Cape Henlopen school board focused on the bigger picture for the district's future elementary schools after weeks of discussing possibly reconfiguring the Milton schools.
"We need to discuss the fifth school that could draw from and thin out our other schools," said board member Jen Burton during the May 23 board meeting.
She said she continued to support the idea of a mega school that could handle anticipated district growth through 2030. Burton, board Vice President Spencer Brittingham and board member Sandi Minard have said at earlier meetings they like the Kathleen H. Wilbur Elementary School in Bear – a K-5 school that is divided into two schools with younger grades in one section and older grades in another. All grades share common space such as a large auditorium; a single kitchen prepares food for two separate cafeterias.
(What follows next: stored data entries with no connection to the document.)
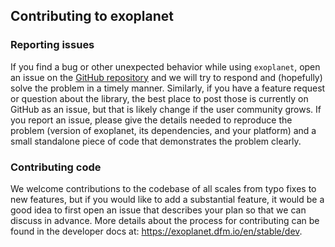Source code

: ## Contributing to exoplanet

### Reporting issues

If you find a bug or other unexpected behavior while using `exoplanet`, open an issue
on the [GitHub repository](https://github.com/dfm/exoplanet/issues) and we will try to
respond and (hopefully) solve the problem in a timely manner. Similarly, if you have a
feature request or question about the library, the best place to post those is currently
on GitHub as an issue, but that is likely change if the user community grows. If you
report an issue, please give the details needed to reproduce the problem (version of
exoplanet, its dependencies, and your platform) and a small standalone piece of code
that demonstrates the problem clearly.


### Contributing code

We welcome contributions to the codebase of all scales from typo fixes to new features,
but if you would like to add a substantial feature, it would be a good idea to first
open an issue that describes your plan so that we can discuss in advance. More details
about the process for contributing can be found in the developer docs at:
https://exoplanet.dfm.io/en/stable/dev.
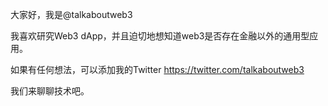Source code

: 大家好，我是@talkaboutweb3

我喜欢研究Web3 dApp，并且迫切地想知道web3是否存在金融以外的通用型应用。

如果有任何想法，可以添加我的Twitter https://twitter.com/talkaboutweb3

我们来聊聊技术吧。
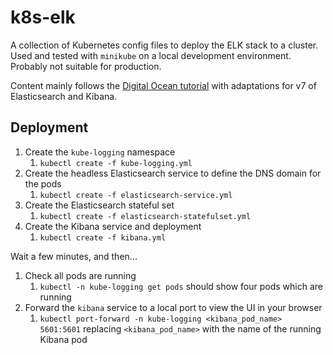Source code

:# k8s-elk

A collection of Kubernetes config files to deploy the ELK stack to a cluster. Used and tested with `minikube` on a local development environment. Probably not suitable for production.

Content mainly follows the [Digital Ocean tutorial](https://www.digitalocean.com/community/tutorials/how-to-set-up-an-elasticsearch-fluentd-and-kibana-efk-logging-stack-on-kubernetes) with adaptations for v7 of Elasticsearch and Kibana.

## Deployment

1. Create the `kube-logging` namespace
   1. `kubectl create -f kube-logging.yml`
2. Create the headless Elasticsearch service to define the DNS domain for the pods
   1. `kubectl create -f elasticsearch-service.yml`
3. Create the Elasticsearch stateful set
   1. `kubectl create -f elasticsearch-statefulset.yml`
4. Create the Kibana service and deployment
   1. `kubectl create -f kibana.yml`

Wait a few minutes, and then...

1. Check all pods are running
   1. `kubectl -n kube-logging get pods` should show four pods which are running
2. Forward the `kibana` service to a local port to view the UI in your browser
   1. `kubectl port-forward -n kube-logging <kibana_pod_name> 5601:5601` replacing `<kibana_pod_name>` with the name of the running Kibana pod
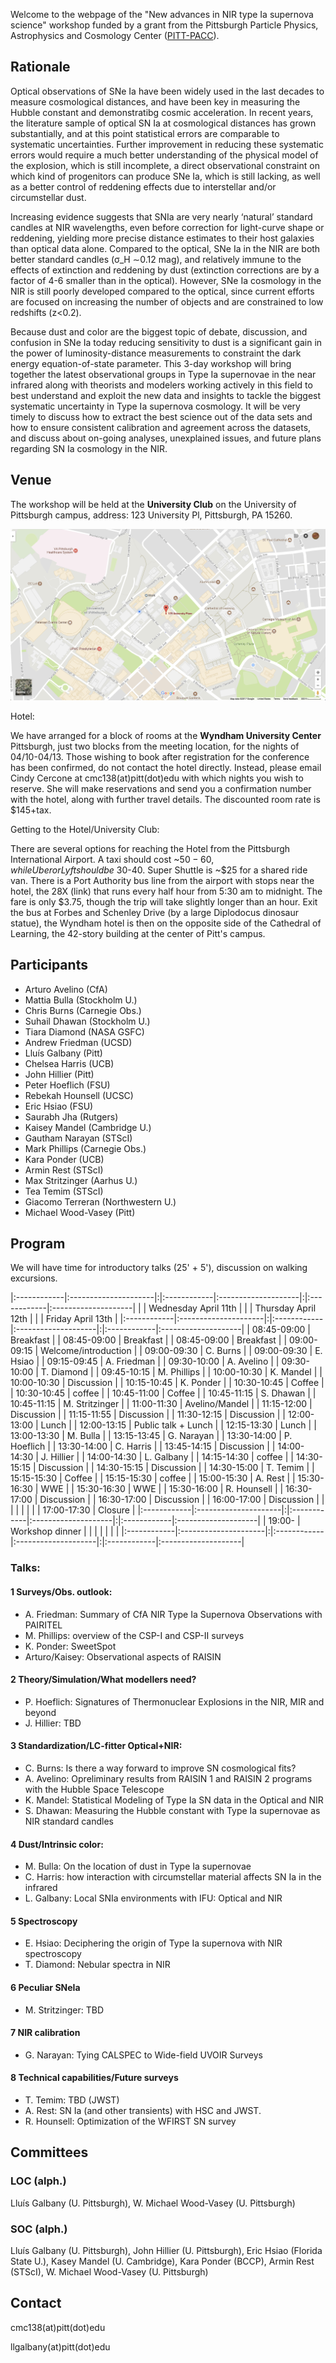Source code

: Welcome to the webpage of the "New advances in NIR type Ia supernova science" workshop funded by a grant from the Pittsburgh Particle Physics, Astrophysics and Cosmology Center ([PITT-PACC](http://www.physicsandastronomy.pitt.edu/pittpacc)).

## Rationale

Optical observations of SNe Ia have been widely used in the last decades to measure cosmological distances, and have been key in measuring the Hubble constant and demonstratibg cosmic acceleration. In recent years, the literature sample of optical SN Ia at cosmological distances has grown substantially, and at this point statistical errors are comparable to systematic uncertainties. Further improvement in reducing these systematic errors would require a much better understanding of the physical model of the explosion, which is still incomplete, a direct observational constraint on which kind of progenitors can produce SNe Ia, which is still lacking, as well as a better control of reddening effects due to interstellar and/or circumstellar dust.

Increasing evidence suggests that SNIa are very nearly ‘natural’ standard candles at NIR wavelengths, even before correction for light-curve shape or reddening, yielding more precise distance estimates to their host galaxies than optical data alone. Compared to the optical, SNe Ia in the NIR are both better standard candles (σ_H ∼0.12 mag), and relatively immune to the effects of extinction and reddening by dust (extinction corrections are by a factor of 4-6 smaller than in the optical). However, SNe Ia cosmology in the NIR is still poorly developed compared to the optical, since current efforts are focused on increasing the number of objects and are constrained to low redshifts (z<0.2).

Because dust and color are the biggest topic of debate, discussion, and confusion in SNe Ia today reducing sensitivity to dust is a significant gain in the power of luminosity-distance measurements to constraint the dark energy equation-of-state parameter. This 3-day workshop will bring together the latest observational groups in Type Ia supernovae in the near infrared along with theorists and modelers working actively in this field to best understand and exploit the new data and insights to tackle the biggest systematic
uncertainty in Type Ia supernova cosmology. It will be very timely to discuss how to extract the best science out of the data sets and how to ensure consistent calibration and agreement across the datasets, and discuss about on-going analyses, unexplained issues, and future plans regarding SN Ia cosmology in the NIR.

## Venue

The workshop will be held at the **University Club** on the University of Pittsburgh campus, address: 123 University Pl, Pittsburgh, PA 15260. 

[![](https://raw.githubusercontent.com/snianir/webpage/master/map.png)](https://www.google.com/maps/place/123+University+Pl,+Pittsburgh,+PA+15213/@40.4441628,-79.9567206,16.79z/data=!4m13!1m7!3m6!1s0x8834f22915b10c2f:0x4034aeb788d64a44!2s123+University+Pl,+Pittsburgh,+PA+15213!3b1!8m2!3d40.444211!4d-79.9568323!3m4!1s0x8834f22915b10c2f:0x4034aeb788d64a44!8m2!3d40.444211!4d-79.9568323?hl=en)

Hotel:

We have arranged for a block of rooms at the **Wyndham University Center** Pittsburgh, just two blocks from the meeting location, for the nights of 04/10-04/13.  Those wishing to book after registration for the conference has been confirmed, do not contact the hotel directly. Instead, please email Cindy Cercone at cmc138(at)pitt(dot)edu with which nights you wish to reserve. She will make reservations and send you a confirmation number with the hotel, along with further travel details.  The discounted room rate is $145+tax.

Getting to the Hotel/University Club:

There are several options for reaching the Hotel from the Pittsburgh International Airport.  A taxi should cost ~$50-60, while Uber or Lyft should be ~$30-40.  Super Shuttle is ~$25 for a shared ride van.  There is a Port Authority bus line from the airport with stops near the hotel, the 28X (link) that runs every half hour from 5:30 am to midnight.  The fare is only $3.75, though the trip will take slightly longer than an hour. Exit the bus at Forbes and Schenley Drive (by a large Diplodocus dinosaur statue), the Wyndham hotel is then on the opposite side of the Cathedral of Learning, the 42-story building at the center of Pitt's campus.


## Participants

- Arturo Avelino (CfA)
- Mattia Bulla (Stockholm U.)
- Chris Burns (Carnegie Obs.)
- Suhail Dhawan (Stockholm U.)
- Tiara Diamond (NASA GSFC)
- Andrew Friedman (UCSD)
- Lluís Galbany (Pitt)
- Chelsea Harris (UCB)
- John Hillier (Pitt)
- Peter Hoeflich (FSU)
- Rebekah Hounsell (UCSC)
- Eric Hsiao (FSU)
- Saurabh Jha (Rutgers)
- Kaisey Mandel (Cambridge U.)
- Gautham Narayan (STScI)
- Mark Phillips (Carnegie Obs.)
- Kara Ponder (UCB)
- Armin Rest (STScI)
- Max Stritzinger (Aarhus U.)
- Tea Temim (STScI)
- Giacomo Terreran (Northwestern U.)
- Michael Wood-Vasey (Pitt)


## Program

We will have time for introductory talks (25' + 5'), discussion on walking excursions. 

|:------------|:---------------------|:|:------------|:--------------------|:|:------------|:--------------------|
|             | Wednesday April 11th | |             | Thursday April 12th | |             | Friday  April 13th  |
|:------------|:---------------------|:|:------------|:--------------------|:|:------------|:--------------------|
| 08:45-09:00 | Breakfast            | | 08:45-09:00 | Breakfast           | | 08:45-09:00 | Breakfast           |
| 09:00-09:15 | Welcome/introduction | | 09:00-09:30 | C. Burns            | | 09:00-09:30 | E. Hsiao            |
| 09:15-09:45 | A. Friedman          | | 09:30-10:00 | A. Avelino          | | 09:30-10:00 | T. Diamond          |
| 09:45-10:15 | M. Phillips          | | 10:00-10:30 | K. Mandel           | | 10:00-10:30 | Discussion          |
| 10:15-10:45 | K. Ponder            | | 10:30-10:45 | Coffee              | | 10:30-10:45 | coffee              |
| 10:45-11:00 | Coffee               | | 10:45-11:15 | S. Dhawan           | | 10:45-11:15 | M. Stritzinger      |
| 11:00-11:30 | Avelino/Mandel       | | 11:15-12:00 | Discussion          | | 11:15-11:55 | Discussion          |
| 11:30-12:15 | Discussion           | | 12:00-13:00 | Lunch               | | 12:00-13:15 | Public talk + Lunch |
| 12:15-13:30 | Lunch                | | 13:00-13:30 | M. Bulla            | | 13:15-13:45 | G. Narayan          |
| 13:30-14:00 | P. Hoeflich          | | 13:30-14:00 | C. Harris           | | 13:45-14:15 | Discussion          |
| 14:00-14:30 | J. Hillier           | | 14:00-14:30 | L. Galbany          | | 14:15-14:30 | coffee              |
| 14:30-15:15 | Discussion           | | 14:30-15:15 | Discussion          | | 14:30-15:00 | T. Temim            |
| 15:15-15:30 | Coffee               | | 15:15-15:30 | coffee              | | 15:00-15:30 | A. Rest             |
| 15:30-16:30 | WWE                  | | 15:30-16:30 | WWE                 | | 15:30-16:00 | R. Hounsell         |
| 16:30-17:00 | Discussion           | | 16:30-17:00 | Discussion          | | 16:00-17:00 | Discussion          |
|             |                      | |             |                     | | 17:00-17:30 | Closure             |
|:------------|:---------------------|:|:------------|:--------------------|:|:------------|:--------------------|
| 19:00-      | Workshop dinner      | |             |                     | |             |                     |
|:------------|:---------------------|:|:------------|:--------------------|:|:------------|:--------------------|

### Talks:

#### 1 Surveys/Obs. outlook: 

- A. Friedman: Summary of CfA NIR Type Ia Supernova Observations with PAIRITEL
- M. Phillips: overview of the CSP-I and CSP-II surveys
- K. Ponder: SweetSpot
- Arturo/Kaisey: Observational aspects of RAISIN

#### 2 Theory/Simulation/What modellers need?

- P. Hoeflich: Signatures of Thermonuclear Explosions in the NIR, MIR and beyond
- J. Hillier: TBD

#### 3 Standardization/LC-fitter Optical+NIR:

- C. Burns: Is there a way forward to improve SN cosmological fits?
- A. Avelino: Opreliminary results from RAISIN 1 and RAISIN 2 programs with the Hubble Space Telescope
- K. Mandel: Statistical Modeling of Type Ia SN data in the Optical and NIR
- S. Dhawan: Measuring the Hubble constant with Type Ia supernovae as NIR standard candles

#### 4 Dust/Intrinsic color: 

- M. Bulla: On the location of dust in Type Ia supernovae
- C. Harris: how interaction with circumstellar material affects SN Ia in the infrared
- L. Galbany: Local SNIa environments with IFU: Optical and NIR

#### 5 Spectroscopy

- E. Hsiao: Deciphering the origin of Type Ia supernova with NIR spectroscopy
- T. Diamond: Nebular spectra in NIR

#### 6 Peculiar SNeIa

- M. Stritzinger: TBD

#### 7 NIR calibration

- G. Narayan: Tying CALSPEC to Wide-field UVOIR Surveys

#### 8 Technical capabilities/Future surveys

- T. Temim: TBD (JWST)
- A. Rest: SN Ia (and other transients) with HSC and JWST.
- R. Hounsell: Optimization of the WFIRST SN survey

## Committees

### LOC (alph.)

Lluís Galbany (U. Pittsburgh), W. Michael Wood-Vasey (U. Pittsburgh)

### SOC (alph.)

Lluís Galbany (U. Pittsburgh), John Hillier (U. Pittsburgh), Eric Hsiao (Florida State U.), Kasey Mandel (U. Cambridge), Kara Ponder (BCCP), Armin Rest (STScI), W. Michael Wood-Vasey (U. Pittsburgh)

## Contact

cmc138(at)pitt(dot)edu

llgalbany(at)pitt(dot)edu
"I think that school is fiscally responsible," Burton said.
Board President Andy Lewis said heard no negative comments about a new school after a series of community meetings held recently.
Although an exact location for the new school has not been determined, Lewis said, it would lie somewhere within an area bordered by Routes 9 and 24 lying east of Route 1 and west of Coolspring Road.
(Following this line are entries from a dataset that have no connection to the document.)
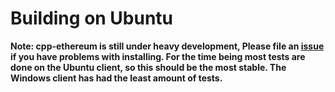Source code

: # Building on Ubuntu

**Note: cpp-ethereum is still under heavy development, Please file an [issue](https://github.com/ethereum/cpp-ethereum/issues ) if you have problems with installing. For the time being most tests are done on the Ubuntu client, so this should be the most stable. The Windows client has had the least amount of tests.**

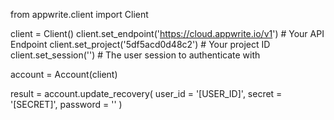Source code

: from appwrite.client import Client

client = Client()
client.set_endpoint('https://cloud.appwrite.io/v1') # Your API Endpoint
client.set_project('5df5acd0d48c2') # Your project ID
client.set_session('') # The user session to authenticate with

account = Account(client)

result = account.update_recovery(
    user_id = '[USER_ID]',
    secret = '[SECRET]',
    password = ''
)
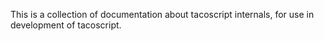 This is a collection of documentation about tacoscript internals, for use in development of tacoscript.
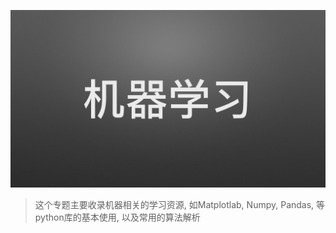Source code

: 
![](/assets/nicepy.004.jpeg)
> 这个专题主要收录机器相关的学习资源, 如Matplotlab, Numpy, Pandas, 等python库的基本使用, 以及常用的算法解析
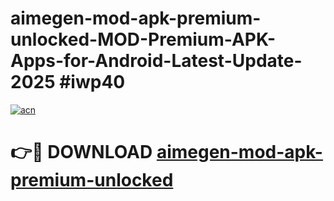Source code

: # aimegen-mod-apk-premium-unlocked-MOD-Premium-APK-Apps-for-Android-Latest-Update-2025 #iwp40

[![acn](https://github.com/user-attachments/assets/0f9c940e-d8b0-45ae-aac7-cd30a18b3e1c)](https://app.mediaupload.pro?title=aimegen-mod-apk-premium-unlocked&ref=03M)

# 👉🔴 DOWNLOAD [aimegen-mod-apk-premium-unlocked](https://app.mediaupload.pro?title=aimegen-mod-apk-premium-unlocked&ref=03M)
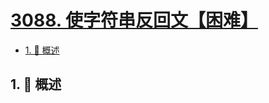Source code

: # [3088. 使字符串反回文【困难】](https://github.com/Tdahuyou/TNotes.leetcode/tree/main/notes/3088.%20%E4%BD%BF%E5%AD%97%E7%AC%A6%E4%B8%B2%E5%8F%8D%E5%9B%9E%E6%96%87%E3%80%90%E5%9B%B0%E9%9A%BE%E3%80%91)

<!-- region:toc -->

- [1. 📝 概述](#1--概述)

<!-- endregion:toc -->

## 1. 📝 概述
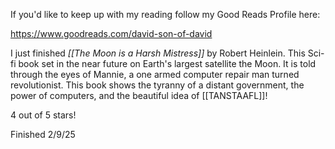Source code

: If you'd like to keep up with my reading follow my Good Reads Profile here: 

https://www.goodreads.com/david-son-of-david

I just finished *[[The Moon is a Harsh Mistress]]* by Robert Heinlein. This Sci-fi book set in the near future on Earth's largest satellite the Moon. It is told through the eyes of Mannie, a one armed computer repair man turned revolutionist. This book shows the tyranny of a distant government, the power of computers, and the beautiful idea of [[TANSTAAFL]]! 

4 out of 5 stars!

Finished 2/9/25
"We need to come up with a plan we can finalize," Lewis said.
While comments so far received by the board appear to favor a new school, the idea of tearing down other district elementary schools and building new doesn't sit well with Burton.
"I have a huge problem tearing down buildings," she said. "There's so much money that's been spent on these elementaries."
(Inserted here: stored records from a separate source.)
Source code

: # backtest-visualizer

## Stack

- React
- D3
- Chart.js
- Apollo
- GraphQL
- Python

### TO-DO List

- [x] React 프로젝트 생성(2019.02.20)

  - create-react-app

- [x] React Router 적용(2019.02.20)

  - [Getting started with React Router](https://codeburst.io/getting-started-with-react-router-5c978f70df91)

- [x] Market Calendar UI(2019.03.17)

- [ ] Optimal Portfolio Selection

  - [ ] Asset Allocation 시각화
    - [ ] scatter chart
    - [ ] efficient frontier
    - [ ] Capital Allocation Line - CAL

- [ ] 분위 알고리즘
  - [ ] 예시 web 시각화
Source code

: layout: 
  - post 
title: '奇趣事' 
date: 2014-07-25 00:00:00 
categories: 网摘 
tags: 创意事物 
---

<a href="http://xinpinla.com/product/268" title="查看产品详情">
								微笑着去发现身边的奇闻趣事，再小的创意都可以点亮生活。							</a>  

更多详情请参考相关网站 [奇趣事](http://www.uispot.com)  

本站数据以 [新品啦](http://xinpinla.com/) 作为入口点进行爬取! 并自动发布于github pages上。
The district's facilities task force recommended tearing down Shields, Rehoboth and H.O. Brittingham elementaries and building new schools on those properties. Director of Adminstrative Services Brian Bassett said there is always something that needs to be fixed with old buildings, and the district is sure to be faced with future repair expenses, although he said he did not know exactly how much would be needed to keep the buildings operational.
"I can't tell you in a few years we're not going to have serious problems with our buildings," he said.
Minard said she wasn't sure brand new buildings are the answer particularly after a recent trip down south where she saw plenty of old but functional school buildings in Alabama, Mississippi and other states.
"The kids were learning, and they were happy," she said.
After the first task force proposal, which called for four new elementary schools each housing 840 students, Bassett estimated it would cost about $120 million for the new buildings, renovations at Milton Elementary and classroom additions at the middle schools, but that cost would be less if the final plan are scaled down, he said.
Superintendent Robert Fulton said a referendum on new buildings could be divided into parts so voters could approve of different segments of the plan separately.
But for now, Fulton said, the board should put together a complete building package for state approval.
"If the state approves it, then we have the option to pull back," he said.
The district is awaiting the results of a $12,500 University of Delaware study to determine the location of future population growth in the district.